The album then wraps up with “Abbey in Transitus” and “The Great Beyond.” Initially, there was some confusion over this as our promo had these two songs in the wrong order, leading to us wondering what on earth was wrong with the way everything ended. Fortunately everything was cleared up! The first of these, “Abby in Transitus,” starts out with a combination of wailing electric guitar and stylish keyboards leading to Baker‘s final narration, which is backed by nothing more than the sound of wind.

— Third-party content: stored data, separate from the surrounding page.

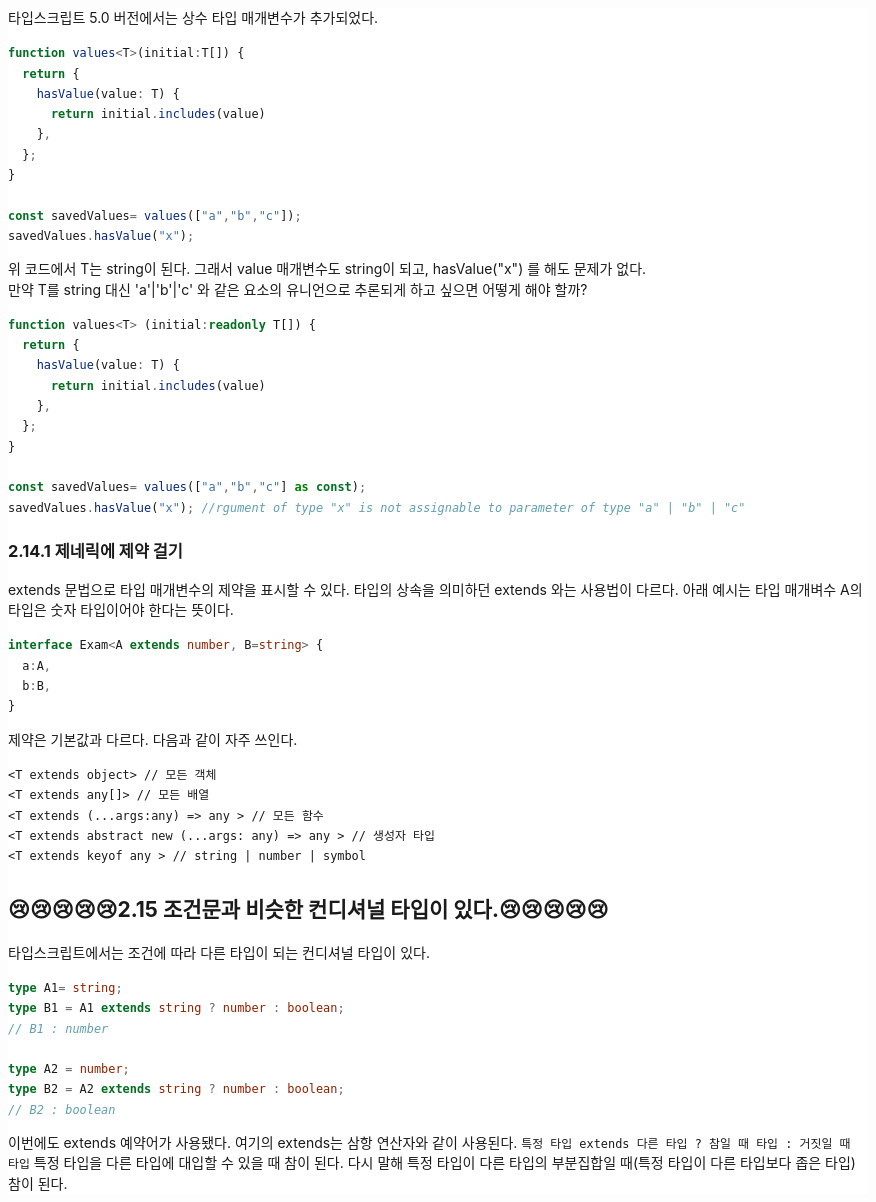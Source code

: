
 ```
```

타입스크립트 5.0 버전에서는 상수 타입 매개변수가 추가되었다.
```typescript
function values<T>(initial:T[]) {
  return {
    hasValue(value: T) {
      return initial.includes(value)
    },
  };
}

const savedValues= values(["a","b","c"]);
savedValues.hasValue("x");
```
위 코드에서 T는 string이 된다. 그래서 value 매개변수도 string이 되고, hasValue("x") 를 해도 문제가 없다.  
만약 T를 string 대신 'a'|'b'|'c' 와 같은 요소의 유니언으로 추론되게 하고 싶으면 어떻게 해야 할까?
```typescript
function values<T> (initial:readonly T[]) {
  return {
    hasValue(value: T) {
      return initial.includes(value)
    },
  };
}

const savedValues= values(["a","b","c"] as const);
savedValues.hasValue("x"); //rgument of type "x" is not assignable to parameter of type "a" | "b" | "c"
```

### 2.14.1 제네릭에 제약 걸기
extends 문법으로 타입 매개변수의 제약을 표시할 수 있다. 타입의 상속을 의미하던 extends 와는 사용법이 다르다. 아래 예시는 타입 매개벼수 A의 타입은 숫자 타입이어야 한다는 뜻이다.
```typescript
interface Exam<A extends number, B=string> {
  a:A,
  b:B,
}
```
제약은 기본값과 다르다. 다음과 같이 자주 쓰인다. 
```
<T extends object> // 모든 객체
<T extends any[]> // 모든 배열
<T extends (...args:any) => any > // 모든 함수
<T extends abstract new (...args: any) => any > // 생성자 타입
<T extends keyof any > // string | number | symbol
```

## 😢😢😢😢😢2.15 조건문과 비슷한 컨디셔널 타입이 있다.😢😢😢😢😢
타입스크립트에서는 조건에 따라 다른 타입이 되는 컨디셔널 타입이 있다.
```typescript
type A1= string;
type B1 = A1 extends string ? number : boolean;
// B1 : number

type A2 = number;
type B2 = A2 extends string ? number : boolean;
// B2 : boolean
```
이번에도 extends 예약어가 사용됐다. 여기의 extends는 삼항 연산자와 같이 사용된다.
`특정 타입 extends 다른 타입 ? 참일 때 타입 : 거짓일 때 타입`
특정 타입을 다른 타입에 대입할 수 있을 때 참이 된다. 다시 말해 특정 타입이 다른 타입의 부분집합일 때(특정 타입이 다른 타입보다 좁은 타입) 참이 된다.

A final melody appears as Gilbert sings the final notes, heading towards a peaceful conclusion as the music swells one last time. In the final track, the lead roles meet one more time and we hear Karevik and Gilbert together one last time, accompanied by flutes and a strong dynamic build-up led by the drums and an incredible wail from Gilbert before Karevik gets a huge boost from the backing music to create an utterly fantastic wrap-up piece that throws back to prior moments and melodies from throughout the album. It’s a fabulous conclusion to the album with pretty much everything you could ask for.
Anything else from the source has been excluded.